I tried to comprehend the racism and hatred that caused a person, once an innocent child, to kill like a wild animal, a man he ironically perceived to be the animal. How did he arrive at this perception, how did he become the animal; why?

My mind then focused on Timothy McVeigh whose hatred had moved him to even kill his own; white women and children were among his massacred.

Again, I recalled the lack of righteous outrage, the kind that exploded with the death of Nicole Simpson. By this time, we had reached the U.N. where Jerusalem, my daughter of the heart, works. I wondered if there would ever be peace with justice in the world. Can there be peace when we take an eye for bn eye, a life for a life Where is the justice? Timothy McVeigh took 168 lives. Should we kill him 168 times? Where is the justice for a man who only took one life?

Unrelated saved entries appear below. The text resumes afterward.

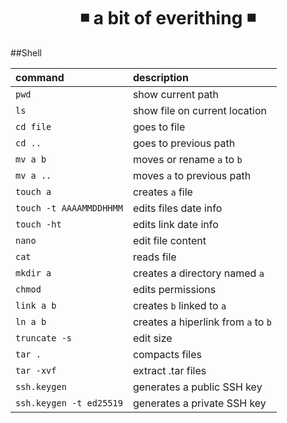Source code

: <h1 align="center"> ◾ a bit of everithing ◾ </h1>

##Shell

|command|description|
|:---|:---|
|`pwd`| show current path |
|`ls`| show file on current location|
|`cd file`| goes to file|
|`cd ..`| goes to previous path|
|`mv a b`| moves or rename `a` to `b`|
|`mv a ..`| moves `a` to previous path |
|`touch a`| creates `a` file |
|`touch -t AAAAMMDDHHMM`| edits files date info |
|`touch -ht`| edits link date info |
|`nano`| edit file content|
|`cat`| reads file|
|`mkdir a`| creates a directory named `a` |
|`chmod`| edits permissions|
|`link a b`| creates `b` linked to `a`|
|`ln a b`| creates a hiperlink from `a` to `b`|
|`truncate -s`| edit size |
|`tar .`| compacts files|
|`tar -xvf`| extract .tar files |
|`ssh.keygen`| generates a public SSH key|
|`ssh.keygen -t ed25519`| generates a private SSH key|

The pathetic portrayal of McVeigh af the good kid gone bad is painfully amusing. I closed my eyes and tried to imagine a black man on the front cover of Newsweek with the caption: "Should this man die? If a Black Panther or a black "anybody" had killed 168 people, the issue of the death penalty wouldn't have been debated. The recent debate is welcomed but also precipitated by the skin color of McVeigh. Regardless of the jury's decision to give McVeigh the death penalty, the debate, per se, again reminds us of the differences between black and white life in America.

When George Wallace was governor, I urged him to deny a pardon to a white man convicted of killing a black man. He responded by saying he was granting the pardon because the man had repented. Dead men can't repent. Neither can black men... is the message we hear loud and clear.

And what about the truly innocent How do we resurrect them from law-made graves? Do we expect our sorrow to return their life or do we care? Then my mind fell on Jesus. He was an innocent victim of capital punishment. Jesus forgave the guilty who hung beside him and emphatically renounced capital punishment.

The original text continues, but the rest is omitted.